■ Problem ■
Tally every line in the data that has the word "DEBUG" and report only the total.
◆ ◆ ◆ ◆ ◆
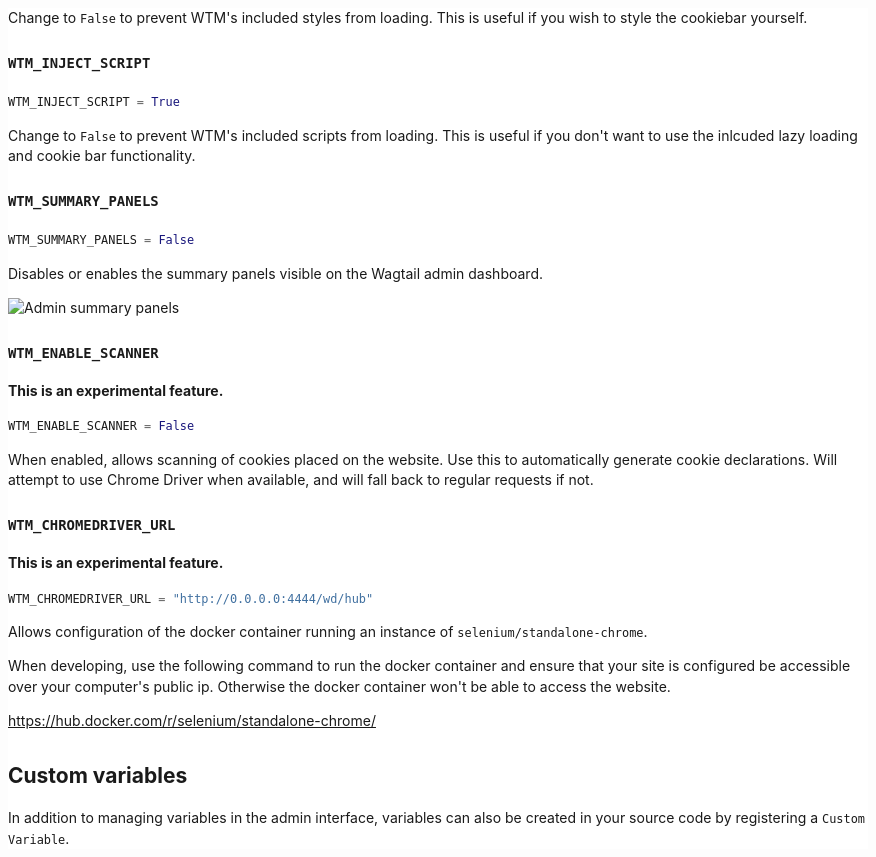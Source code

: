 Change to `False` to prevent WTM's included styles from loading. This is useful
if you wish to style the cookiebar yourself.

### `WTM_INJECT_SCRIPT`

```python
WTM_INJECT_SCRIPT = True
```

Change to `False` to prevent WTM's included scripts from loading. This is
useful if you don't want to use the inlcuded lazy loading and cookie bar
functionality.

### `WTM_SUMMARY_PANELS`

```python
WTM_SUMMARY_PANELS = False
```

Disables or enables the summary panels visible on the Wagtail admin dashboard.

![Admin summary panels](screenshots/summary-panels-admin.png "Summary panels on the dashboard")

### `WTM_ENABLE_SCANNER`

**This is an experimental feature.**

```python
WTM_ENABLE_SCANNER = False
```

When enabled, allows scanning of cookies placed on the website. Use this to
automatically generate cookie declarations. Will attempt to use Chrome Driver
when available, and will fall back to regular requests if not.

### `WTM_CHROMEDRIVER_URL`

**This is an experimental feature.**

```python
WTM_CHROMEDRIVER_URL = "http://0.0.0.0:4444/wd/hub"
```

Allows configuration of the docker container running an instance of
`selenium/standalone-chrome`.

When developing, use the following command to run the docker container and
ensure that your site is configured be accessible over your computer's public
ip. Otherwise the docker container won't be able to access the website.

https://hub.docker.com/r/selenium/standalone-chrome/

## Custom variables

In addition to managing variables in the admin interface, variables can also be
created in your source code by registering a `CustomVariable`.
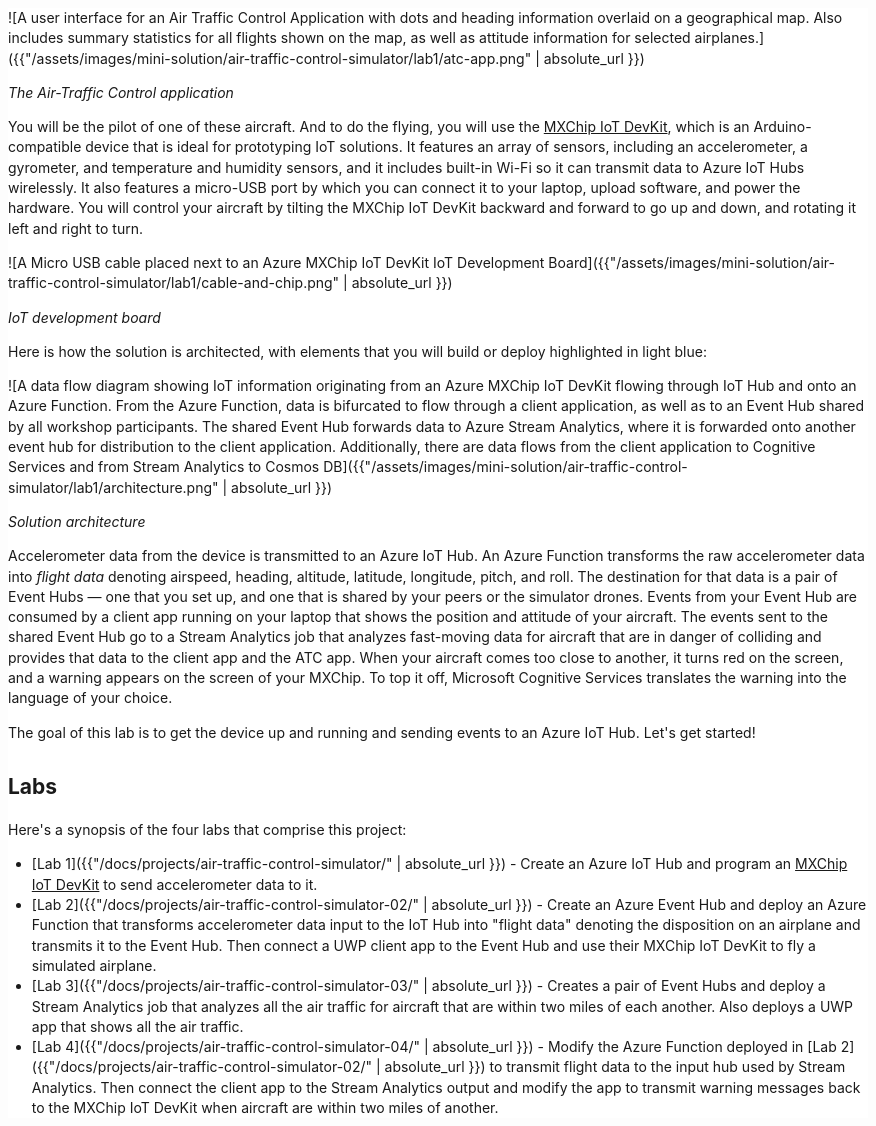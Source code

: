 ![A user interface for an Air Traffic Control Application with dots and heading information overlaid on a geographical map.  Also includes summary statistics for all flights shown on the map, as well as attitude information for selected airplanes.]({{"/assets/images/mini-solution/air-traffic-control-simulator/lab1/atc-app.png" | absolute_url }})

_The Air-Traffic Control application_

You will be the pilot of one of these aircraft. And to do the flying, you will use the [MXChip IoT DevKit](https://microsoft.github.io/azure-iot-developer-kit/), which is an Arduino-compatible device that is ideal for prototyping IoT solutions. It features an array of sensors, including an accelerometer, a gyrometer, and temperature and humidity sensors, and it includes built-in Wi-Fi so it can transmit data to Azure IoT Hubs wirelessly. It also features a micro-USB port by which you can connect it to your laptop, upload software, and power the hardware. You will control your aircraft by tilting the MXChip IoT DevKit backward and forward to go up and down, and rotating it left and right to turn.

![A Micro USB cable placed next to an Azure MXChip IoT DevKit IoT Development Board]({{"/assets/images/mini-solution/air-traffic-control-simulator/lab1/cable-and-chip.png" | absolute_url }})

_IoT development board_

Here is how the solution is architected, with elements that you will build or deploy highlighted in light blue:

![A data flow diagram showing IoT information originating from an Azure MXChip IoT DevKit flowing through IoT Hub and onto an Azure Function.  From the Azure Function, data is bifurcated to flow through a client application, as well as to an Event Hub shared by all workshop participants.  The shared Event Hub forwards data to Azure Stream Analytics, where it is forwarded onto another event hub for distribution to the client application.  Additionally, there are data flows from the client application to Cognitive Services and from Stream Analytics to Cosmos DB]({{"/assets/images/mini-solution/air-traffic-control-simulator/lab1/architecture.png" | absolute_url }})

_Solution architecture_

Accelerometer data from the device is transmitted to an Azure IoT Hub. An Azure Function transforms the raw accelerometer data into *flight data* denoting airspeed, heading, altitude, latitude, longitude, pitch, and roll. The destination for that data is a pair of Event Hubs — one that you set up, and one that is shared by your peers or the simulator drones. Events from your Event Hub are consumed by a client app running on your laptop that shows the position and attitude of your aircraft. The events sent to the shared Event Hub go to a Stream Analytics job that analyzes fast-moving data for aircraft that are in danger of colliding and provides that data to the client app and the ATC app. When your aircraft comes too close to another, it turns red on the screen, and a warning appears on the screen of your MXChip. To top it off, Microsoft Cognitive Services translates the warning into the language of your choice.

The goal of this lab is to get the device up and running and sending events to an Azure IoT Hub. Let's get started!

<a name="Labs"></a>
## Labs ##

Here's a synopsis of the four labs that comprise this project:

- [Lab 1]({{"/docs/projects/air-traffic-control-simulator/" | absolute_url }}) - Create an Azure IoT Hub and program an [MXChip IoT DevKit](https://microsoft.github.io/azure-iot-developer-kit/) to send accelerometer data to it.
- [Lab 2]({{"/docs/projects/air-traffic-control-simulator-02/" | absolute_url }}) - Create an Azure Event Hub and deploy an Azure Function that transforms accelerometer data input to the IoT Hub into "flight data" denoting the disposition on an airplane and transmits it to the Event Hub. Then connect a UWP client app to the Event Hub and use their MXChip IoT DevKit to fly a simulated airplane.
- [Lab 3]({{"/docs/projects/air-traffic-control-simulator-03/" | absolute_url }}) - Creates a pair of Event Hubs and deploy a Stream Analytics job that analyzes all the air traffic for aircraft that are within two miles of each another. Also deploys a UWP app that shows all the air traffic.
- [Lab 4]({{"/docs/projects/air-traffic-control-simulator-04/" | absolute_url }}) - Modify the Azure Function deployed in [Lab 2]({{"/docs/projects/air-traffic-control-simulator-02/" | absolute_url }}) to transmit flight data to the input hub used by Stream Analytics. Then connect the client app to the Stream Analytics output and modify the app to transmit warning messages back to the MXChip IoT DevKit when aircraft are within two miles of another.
◆ ◆ ◆ ◆ ◆
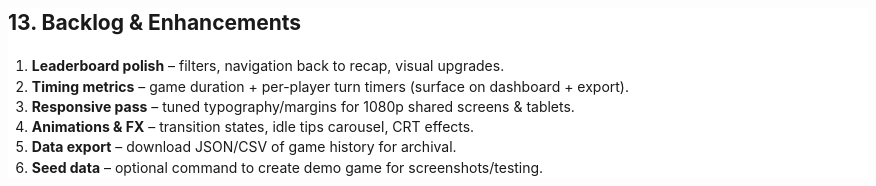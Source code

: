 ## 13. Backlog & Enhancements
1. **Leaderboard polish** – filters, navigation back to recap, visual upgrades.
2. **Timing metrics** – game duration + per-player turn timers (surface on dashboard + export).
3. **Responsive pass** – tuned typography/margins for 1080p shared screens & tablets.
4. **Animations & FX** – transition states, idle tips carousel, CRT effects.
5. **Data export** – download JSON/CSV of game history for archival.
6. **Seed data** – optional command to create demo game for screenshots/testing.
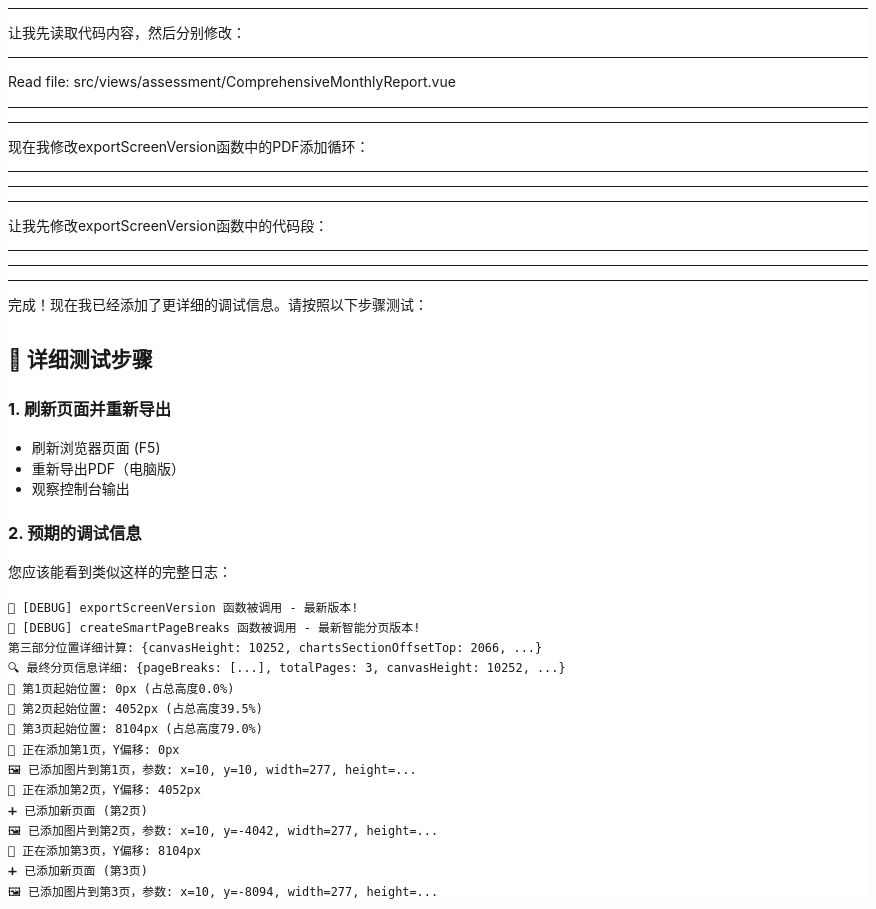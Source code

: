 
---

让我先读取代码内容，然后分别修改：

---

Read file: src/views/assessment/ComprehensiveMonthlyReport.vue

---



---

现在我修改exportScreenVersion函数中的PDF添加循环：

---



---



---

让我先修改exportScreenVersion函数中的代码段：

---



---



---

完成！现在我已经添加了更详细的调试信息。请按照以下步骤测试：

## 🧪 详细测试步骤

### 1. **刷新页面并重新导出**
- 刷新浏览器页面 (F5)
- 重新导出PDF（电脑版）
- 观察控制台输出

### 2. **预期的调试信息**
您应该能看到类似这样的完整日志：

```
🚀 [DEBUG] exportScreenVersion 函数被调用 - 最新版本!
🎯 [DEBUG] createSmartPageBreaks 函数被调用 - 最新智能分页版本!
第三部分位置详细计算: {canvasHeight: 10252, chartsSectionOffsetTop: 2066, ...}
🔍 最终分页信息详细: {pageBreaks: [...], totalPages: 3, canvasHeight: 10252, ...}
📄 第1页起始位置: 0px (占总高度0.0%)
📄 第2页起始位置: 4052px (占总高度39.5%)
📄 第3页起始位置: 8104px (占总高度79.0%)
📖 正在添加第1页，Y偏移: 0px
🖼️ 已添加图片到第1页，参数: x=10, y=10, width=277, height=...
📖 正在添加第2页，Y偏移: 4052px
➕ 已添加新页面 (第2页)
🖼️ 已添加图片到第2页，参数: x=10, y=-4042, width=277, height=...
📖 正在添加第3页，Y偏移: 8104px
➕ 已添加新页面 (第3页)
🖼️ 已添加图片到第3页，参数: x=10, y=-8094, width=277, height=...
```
◆ ◆ ◆ ◆ ◆
■ Exercise answer ■
2